**WORK TO BE COMPLETED**
Print the entries below exactly as they appear, from the first line up to and including the line with "shutdown and cleanup". Do not print any pictures.

[Source texts of formatted documents]
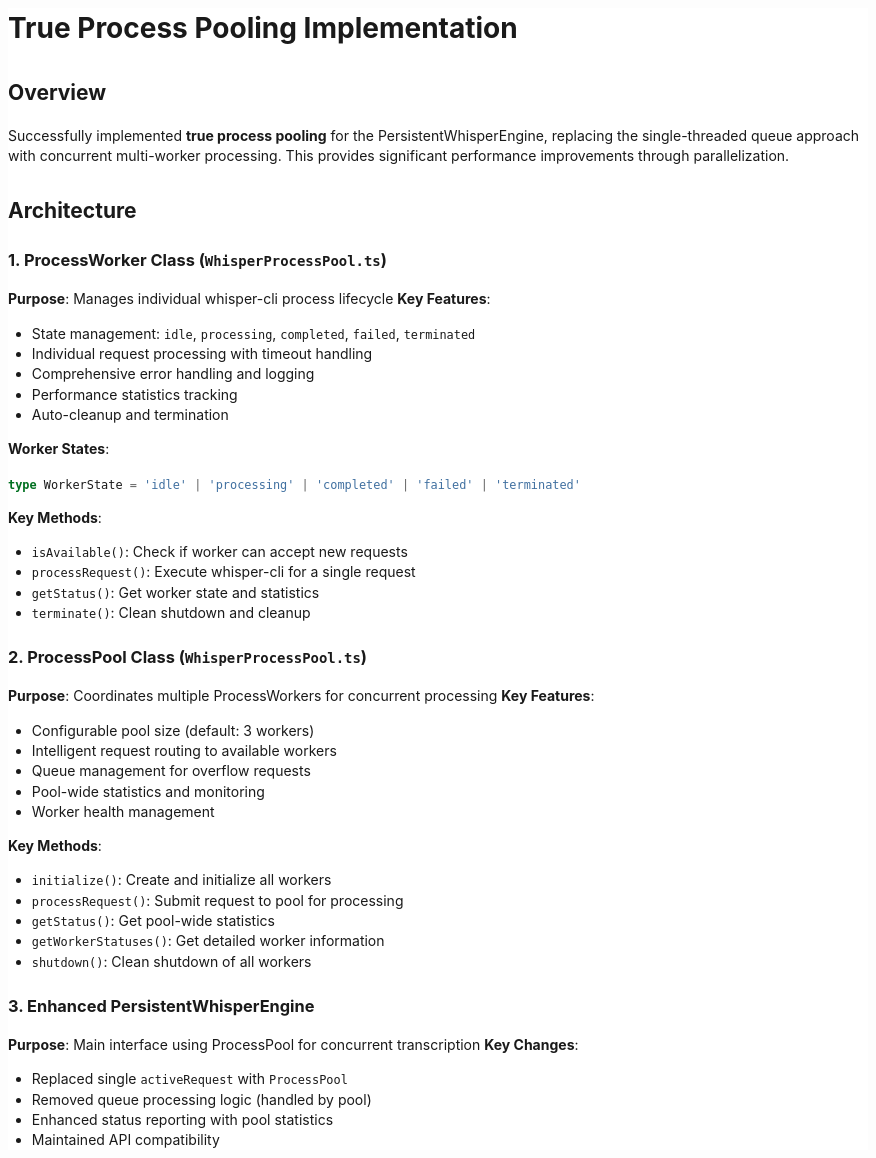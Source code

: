 # True Process Pooling Implementation

## Overview

Successfully implemented **true process pooling** for the PersistentWhisperEngine, replacing the single-threaded queue approach with concurrent multi-worker processing. This provides significant performance improvements through parallelization.

## Architecture

### 1. **ProcessWorker Class** (`WhisperProcessPool.ts`)

**Purpose**: Manages individual whisper-cli process lifecycle
**Key Features**:
- State management: `idle`, `processing`, `completed`, `failed`, `terminated`
- Individual request processing with timeout handling
- Comprehensive error handling and logging
- Performance statistics tracking
- Auto-cleanup and termination

**Worker States**:
```typescript
type WorkerState = 'idle' | 'processing' | 'completed' | 'failed' | 'terminated'
```

**Key Methods**:
- `isAvailable()`: Check if worker can accept new requests
- `processRequest()`: Execute whisper-cli for a single request
- `getStatus()`: Get worker state and statistics
- `terminate()`: Clean shutdown and cleanup

### 2. **ProcessPool Class** (`WhisperProcessPool.ts`)

**Purpose**: Coordinates multiple ProcessWorkers for concurrent processing
**Key Features**:
- Configurable pool size (default: 3 workers)
- Intelligent request routing to available workers
- Queue management for overflow requests
- Pool-wide statistics and monitoring
- Worker health management

**Key Methods**:
- `initialize()`: Create and initialize all workers
- `processRequest()`: Submit request to pool for processing
- `getStatus()`: Get pool-wide statistics
- `getWorkerStatuses()`: Get detailed worker information
- `shutdown()`: Clean shutdown of all workers

### 3. **Enhanced PersistentWhisperEngine**

**Purpose**: Main interface using ProcessPool for concurrent transcription
**Key Changes**:
- Replaced single `activeRequest` with `ProcessPool`
- Removed queue processing logic (handled by pool)
- Enhanced status reporting with pool statistics
- Maintained API compatibility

**SOLUTION TO THIS PROBLEM**
Source code

: # True Process Pooling Implementation

## Overview

Successfully implemented **true process pooling** for the PersistentWhisperEngine, replacing the single-threaded queue approach with concurrent multi-worker processing. This provides significant performance improvements through parallelization.

## Architecture

### 1. **ProcessWorker Class** (`WhisperProcessPool.ts`)

**Purpose**: Manages individual whisper-cli process lifecycle
**Key Features**:
- State management: `idle`, `processing`, `completed`, `failed`, `terminated`
- Individual request processing with timeout handling
- Comprehensive error handling and logging
- Performance statistics tracking
- Auto-cleanup and termination

**Worker States**:
```typescript
type WorkerState = 'idle' | 'processing' | 'completed' | 'failed' | 'terminated'
```

**Key Methods**:
- `isAvailable()`: Check if worker can accept new requests
- `processRequest()`: Execute whisper-cli for a single request
- `getStatus()`: Get worker state and statistics
- `terminate()`: Clean shutdown and cleanup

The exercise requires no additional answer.